Employees, too, are looking past workplace perks for a company mission that aligns with their own. “Millennial and Gen Z employees want a work experience … that prioritizes ethical and sustainable practices,” says Fast Company. According to global trends, employees of all ages recognize the importance of a company’s values and purpose.

In tech, companies are realizing the impact of their carbon footprint and taking steps to minimize destruction to the environment. Dell has announced plans to redesign all of its products for circular reuse. By 2030, the company aims to recycle an equivalent product for each product sold. Such disclosures on ESG factors are expected to become standardized by the end of the decade, and adherence to regulations will determine what differentiates organizations of the future.

Consumers, employees, and regulators are paying attention to ESG practices. Do you have a strategy in place that addresses them?

For tips on finding out which of these practices are important to your customers, join our latest Insight to Impact Adventure with Rita McGrath. Rita shares important methods for determining the behaviors and needs that inspire your customers’ actions. Use code OUTTHINKER39 for a free $39 Traveler ticket (or $39 off any other ticket).

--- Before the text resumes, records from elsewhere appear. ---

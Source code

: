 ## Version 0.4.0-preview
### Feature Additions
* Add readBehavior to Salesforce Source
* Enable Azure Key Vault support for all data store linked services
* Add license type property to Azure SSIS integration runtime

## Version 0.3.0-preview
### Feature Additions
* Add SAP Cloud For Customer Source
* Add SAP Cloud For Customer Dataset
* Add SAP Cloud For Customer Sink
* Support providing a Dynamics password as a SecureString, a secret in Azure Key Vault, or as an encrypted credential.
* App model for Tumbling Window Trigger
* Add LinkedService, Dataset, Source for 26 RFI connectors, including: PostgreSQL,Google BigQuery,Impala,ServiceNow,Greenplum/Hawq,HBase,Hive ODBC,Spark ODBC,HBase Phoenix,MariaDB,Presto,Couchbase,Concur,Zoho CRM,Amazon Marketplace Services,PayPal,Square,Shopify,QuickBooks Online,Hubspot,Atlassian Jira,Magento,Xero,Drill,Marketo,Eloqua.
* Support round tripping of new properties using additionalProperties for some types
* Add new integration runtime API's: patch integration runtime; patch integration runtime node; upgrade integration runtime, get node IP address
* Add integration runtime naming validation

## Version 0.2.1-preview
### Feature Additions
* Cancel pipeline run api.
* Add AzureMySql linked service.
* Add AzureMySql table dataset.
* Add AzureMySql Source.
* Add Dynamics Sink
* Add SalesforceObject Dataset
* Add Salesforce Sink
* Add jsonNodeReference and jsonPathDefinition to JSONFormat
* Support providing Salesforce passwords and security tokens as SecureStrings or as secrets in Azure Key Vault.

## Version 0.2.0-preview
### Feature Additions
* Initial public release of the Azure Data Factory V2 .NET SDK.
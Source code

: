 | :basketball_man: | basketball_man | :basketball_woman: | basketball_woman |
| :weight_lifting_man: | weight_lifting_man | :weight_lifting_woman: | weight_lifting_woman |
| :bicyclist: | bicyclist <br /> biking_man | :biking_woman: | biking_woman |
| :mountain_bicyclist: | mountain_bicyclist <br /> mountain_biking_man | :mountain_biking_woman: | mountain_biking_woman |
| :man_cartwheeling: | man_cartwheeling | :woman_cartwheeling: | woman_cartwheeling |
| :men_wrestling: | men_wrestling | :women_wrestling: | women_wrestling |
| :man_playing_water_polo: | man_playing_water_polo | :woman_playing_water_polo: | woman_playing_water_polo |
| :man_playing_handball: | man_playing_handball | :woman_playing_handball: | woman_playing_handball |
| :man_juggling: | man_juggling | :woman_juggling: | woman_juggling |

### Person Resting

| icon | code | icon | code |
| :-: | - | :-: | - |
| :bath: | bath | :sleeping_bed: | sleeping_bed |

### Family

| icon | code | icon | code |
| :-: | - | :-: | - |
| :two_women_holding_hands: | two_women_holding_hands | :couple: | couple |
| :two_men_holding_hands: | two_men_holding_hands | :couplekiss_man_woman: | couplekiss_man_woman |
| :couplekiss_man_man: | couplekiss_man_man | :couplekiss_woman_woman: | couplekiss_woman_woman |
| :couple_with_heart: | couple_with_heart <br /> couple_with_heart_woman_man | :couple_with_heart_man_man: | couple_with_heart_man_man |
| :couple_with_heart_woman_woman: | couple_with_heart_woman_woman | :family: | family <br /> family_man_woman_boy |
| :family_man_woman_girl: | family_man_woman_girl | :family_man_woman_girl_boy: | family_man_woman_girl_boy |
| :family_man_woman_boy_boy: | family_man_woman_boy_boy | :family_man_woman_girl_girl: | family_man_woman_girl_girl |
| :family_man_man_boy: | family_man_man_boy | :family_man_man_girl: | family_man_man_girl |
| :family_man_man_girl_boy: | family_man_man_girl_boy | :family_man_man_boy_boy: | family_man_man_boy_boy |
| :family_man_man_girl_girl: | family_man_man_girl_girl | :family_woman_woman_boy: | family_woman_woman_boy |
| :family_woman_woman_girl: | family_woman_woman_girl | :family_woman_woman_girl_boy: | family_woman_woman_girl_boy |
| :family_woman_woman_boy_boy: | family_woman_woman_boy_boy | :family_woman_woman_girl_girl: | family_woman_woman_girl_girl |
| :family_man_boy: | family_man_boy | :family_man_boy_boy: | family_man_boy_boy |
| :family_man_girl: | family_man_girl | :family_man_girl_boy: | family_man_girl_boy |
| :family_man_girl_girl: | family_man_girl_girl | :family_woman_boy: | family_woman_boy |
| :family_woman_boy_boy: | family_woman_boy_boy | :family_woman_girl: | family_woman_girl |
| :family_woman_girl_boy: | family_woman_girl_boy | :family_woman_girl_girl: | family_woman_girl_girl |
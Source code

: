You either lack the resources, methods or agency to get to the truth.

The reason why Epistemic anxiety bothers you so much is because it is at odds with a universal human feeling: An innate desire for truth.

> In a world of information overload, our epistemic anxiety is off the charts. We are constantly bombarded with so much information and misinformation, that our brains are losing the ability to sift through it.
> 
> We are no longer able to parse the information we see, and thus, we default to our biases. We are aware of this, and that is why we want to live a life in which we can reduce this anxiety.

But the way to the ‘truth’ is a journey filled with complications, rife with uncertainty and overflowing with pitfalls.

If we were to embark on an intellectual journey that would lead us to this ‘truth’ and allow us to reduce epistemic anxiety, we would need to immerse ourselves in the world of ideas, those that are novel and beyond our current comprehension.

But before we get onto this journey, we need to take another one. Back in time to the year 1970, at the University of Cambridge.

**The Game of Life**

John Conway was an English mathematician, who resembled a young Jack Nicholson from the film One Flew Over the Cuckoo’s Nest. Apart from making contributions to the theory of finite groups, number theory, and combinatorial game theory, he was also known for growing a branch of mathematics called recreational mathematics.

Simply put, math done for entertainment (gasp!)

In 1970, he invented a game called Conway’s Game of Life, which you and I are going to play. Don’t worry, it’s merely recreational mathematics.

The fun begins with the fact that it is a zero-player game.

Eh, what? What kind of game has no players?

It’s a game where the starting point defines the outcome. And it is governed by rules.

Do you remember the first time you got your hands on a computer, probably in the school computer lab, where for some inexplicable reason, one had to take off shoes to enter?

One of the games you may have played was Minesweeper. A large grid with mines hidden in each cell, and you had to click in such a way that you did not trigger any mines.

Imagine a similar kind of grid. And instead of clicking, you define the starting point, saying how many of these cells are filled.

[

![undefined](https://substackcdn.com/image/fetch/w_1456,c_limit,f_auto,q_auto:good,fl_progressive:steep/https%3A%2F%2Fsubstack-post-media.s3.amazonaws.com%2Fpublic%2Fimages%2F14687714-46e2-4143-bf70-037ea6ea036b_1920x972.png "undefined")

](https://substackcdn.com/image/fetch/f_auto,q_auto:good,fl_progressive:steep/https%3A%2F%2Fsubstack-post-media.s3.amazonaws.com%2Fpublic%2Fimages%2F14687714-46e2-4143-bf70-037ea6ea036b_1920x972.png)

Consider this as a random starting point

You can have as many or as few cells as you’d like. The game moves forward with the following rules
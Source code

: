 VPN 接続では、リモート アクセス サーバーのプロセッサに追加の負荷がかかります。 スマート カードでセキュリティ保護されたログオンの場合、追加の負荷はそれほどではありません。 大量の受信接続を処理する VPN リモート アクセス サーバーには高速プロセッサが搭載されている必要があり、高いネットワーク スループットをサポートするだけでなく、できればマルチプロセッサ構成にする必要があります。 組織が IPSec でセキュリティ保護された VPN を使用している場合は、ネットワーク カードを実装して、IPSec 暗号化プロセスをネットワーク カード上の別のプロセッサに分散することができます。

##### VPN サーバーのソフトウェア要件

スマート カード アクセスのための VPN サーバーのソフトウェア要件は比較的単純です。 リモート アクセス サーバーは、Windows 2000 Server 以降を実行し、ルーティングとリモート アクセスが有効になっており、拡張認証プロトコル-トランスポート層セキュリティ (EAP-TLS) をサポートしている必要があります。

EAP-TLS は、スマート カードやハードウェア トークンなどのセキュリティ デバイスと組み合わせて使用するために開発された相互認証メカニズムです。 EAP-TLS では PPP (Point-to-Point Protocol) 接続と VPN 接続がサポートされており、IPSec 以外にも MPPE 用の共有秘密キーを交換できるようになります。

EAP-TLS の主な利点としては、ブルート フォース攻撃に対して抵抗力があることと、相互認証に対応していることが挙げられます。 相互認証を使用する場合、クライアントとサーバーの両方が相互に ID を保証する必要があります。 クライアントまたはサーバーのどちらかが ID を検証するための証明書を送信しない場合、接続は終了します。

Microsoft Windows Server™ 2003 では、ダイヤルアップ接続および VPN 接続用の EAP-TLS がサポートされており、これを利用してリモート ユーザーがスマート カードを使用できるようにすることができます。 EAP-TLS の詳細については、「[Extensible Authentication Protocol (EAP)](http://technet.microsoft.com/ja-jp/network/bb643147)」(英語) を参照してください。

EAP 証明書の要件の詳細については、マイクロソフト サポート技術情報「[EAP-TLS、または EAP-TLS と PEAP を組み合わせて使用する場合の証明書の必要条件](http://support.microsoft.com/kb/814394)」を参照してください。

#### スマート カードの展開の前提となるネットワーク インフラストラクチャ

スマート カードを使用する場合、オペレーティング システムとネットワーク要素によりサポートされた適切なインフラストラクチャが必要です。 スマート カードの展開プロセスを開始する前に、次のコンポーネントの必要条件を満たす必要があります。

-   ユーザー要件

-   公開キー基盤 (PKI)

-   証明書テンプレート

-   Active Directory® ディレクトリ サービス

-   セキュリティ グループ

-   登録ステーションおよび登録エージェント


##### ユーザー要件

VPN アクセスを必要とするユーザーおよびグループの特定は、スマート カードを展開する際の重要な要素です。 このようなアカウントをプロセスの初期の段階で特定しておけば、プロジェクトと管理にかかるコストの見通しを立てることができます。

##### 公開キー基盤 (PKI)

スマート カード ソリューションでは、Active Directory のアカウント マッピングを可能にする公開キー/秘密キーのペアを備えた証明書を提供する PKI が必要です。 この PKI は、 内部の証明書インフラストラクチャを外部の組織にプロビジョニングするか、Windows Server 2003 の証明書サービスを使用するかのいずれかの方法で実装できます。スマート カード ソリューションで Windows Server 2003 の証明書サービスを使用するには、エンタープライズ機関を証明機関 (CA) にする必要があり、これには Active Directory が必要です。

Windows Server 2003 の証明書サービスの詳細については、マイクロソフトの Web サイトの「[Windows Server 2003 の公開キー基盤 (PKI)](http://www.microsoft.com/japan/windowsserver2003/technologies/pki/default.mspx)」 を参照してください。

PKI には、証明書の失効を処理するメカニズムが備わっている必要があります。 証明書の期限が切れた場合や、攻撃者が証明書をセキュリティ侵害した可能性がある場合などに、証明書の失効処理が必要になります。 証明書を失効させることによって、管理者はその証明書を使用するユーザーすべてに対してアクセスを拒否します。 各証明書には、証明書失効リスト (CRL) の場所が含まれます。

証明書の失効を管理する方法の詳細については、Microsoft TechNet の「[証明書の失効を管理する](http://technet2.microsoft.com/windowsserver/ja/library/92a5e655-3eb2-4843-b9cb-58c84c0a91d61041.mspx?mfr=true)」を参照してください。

How to Design Your Strategy to “Be Good”

As more of your customers are tuning into companies that are making a difference, “be good” is an essential part of strategic design.

To highlight your organization’s contribution, ask yourself these three questions:

  1. How can we profitably solve a problem in the world?
  2. How can we better and more authentically communicate the good that our work does in the world?
  3. What could we start and what could we stop doing to do better in the world?

Taking the time to answer these questions will reveal a series of “fourth options” to generate innovative strategic ideas and help you determine your mission to “be good”. If you want to learn the complete Outthinker Process for developing your 2021 strategy, click here to register for my Outthink the Competition course.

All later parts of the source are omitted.